=== Supplied data ===
--- --- ---
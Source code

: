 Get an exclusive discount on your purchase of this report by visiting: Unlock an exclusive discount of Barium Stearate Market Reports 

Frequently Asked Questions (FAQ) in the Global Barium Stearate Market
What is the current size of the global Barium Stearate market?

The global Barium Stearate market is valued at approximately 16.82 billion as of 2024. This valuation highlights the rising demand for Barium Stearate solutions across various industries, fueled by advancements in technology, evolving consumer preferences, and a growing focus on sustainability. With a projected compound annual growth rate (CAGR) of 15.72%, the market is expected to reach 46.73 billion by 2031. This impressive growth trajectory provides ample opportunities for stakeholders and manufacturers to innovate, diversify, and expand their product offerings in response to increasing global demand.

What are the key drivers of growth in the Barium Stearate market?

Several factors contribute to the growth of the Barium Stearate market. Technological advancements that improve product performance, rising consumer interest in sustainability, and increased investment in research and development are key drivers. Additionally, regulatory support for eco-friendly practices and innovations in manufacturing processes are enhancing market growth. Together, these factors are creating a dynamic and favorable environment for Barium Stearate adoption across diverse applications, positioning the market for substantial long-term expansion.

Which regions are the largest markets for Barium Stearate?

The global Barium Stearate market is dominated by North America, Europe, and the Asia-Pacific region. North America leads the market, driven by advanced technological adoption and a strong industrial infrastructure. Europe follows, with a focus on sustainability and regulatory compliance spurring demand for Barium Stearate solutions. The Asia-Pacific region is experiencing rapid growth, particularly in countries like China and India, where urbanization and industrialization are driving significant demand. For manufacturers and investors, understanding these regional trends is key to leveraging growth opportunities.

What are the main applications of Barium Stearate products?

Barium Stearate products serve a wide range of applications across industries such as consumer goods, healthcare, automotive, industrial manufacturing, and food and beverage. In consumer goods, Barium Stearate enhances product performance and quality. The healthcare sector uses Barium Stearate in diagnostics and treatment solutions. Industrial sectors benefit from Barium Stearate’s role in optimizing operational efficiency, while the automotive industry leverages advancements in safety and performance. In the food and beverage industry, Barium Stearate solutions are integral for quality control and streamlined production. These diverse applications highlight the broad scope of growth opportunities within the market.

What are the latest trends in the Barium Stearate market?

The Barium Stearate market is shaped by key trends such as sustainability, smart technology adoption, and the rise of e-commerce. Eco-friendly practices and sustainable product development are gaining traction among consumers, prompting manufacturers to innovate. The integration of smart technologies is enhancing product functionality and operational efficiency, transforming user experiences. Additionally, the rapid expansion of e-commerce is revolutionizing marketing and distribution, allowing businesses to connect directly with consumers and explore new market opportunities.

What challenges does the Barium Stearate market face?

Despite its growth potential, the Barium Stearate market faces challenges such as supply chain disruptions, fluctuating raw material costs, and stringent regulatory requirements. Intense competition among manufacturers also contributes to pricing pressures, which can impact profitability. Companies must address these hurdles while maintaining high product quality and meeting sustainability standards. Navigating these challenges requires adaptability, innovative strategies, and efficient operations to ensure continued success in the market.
--- --- ---
=== Action item ===
Copy each line holding "friendly" from the material above.

=== Response ===
Several factors contribute to the growth of the Barium Stearate market. Technological advancements that improve product performance, rising consumer interest in sustainability, and increased investment in research and development are key drivers. Additionally, regulatory support for eco-friendly practices and innovations in manufacturing processes are enhancing market growth. Together, these factors are creating a dynamic and favorable environment for Barium Stearate adoption across diverse applications, positioning the market for substantial long-term expansion.
The Barium Stearate market is shaped by key trends such as sustainability, smart technology adoption, and the rise of e-commerce. Eco-friendly practices and sustainable product development are gaining traction among consumers, prompting manufacturers to innovate. The integration of smart technologies is enhancing product functionality and operational efficiency, transforming user experiences. Additionally, the rapid expansion of e-commerce is revolutionizing marketing and distribution, allowing businesses to connect directly with consumers and explore new market opportunities.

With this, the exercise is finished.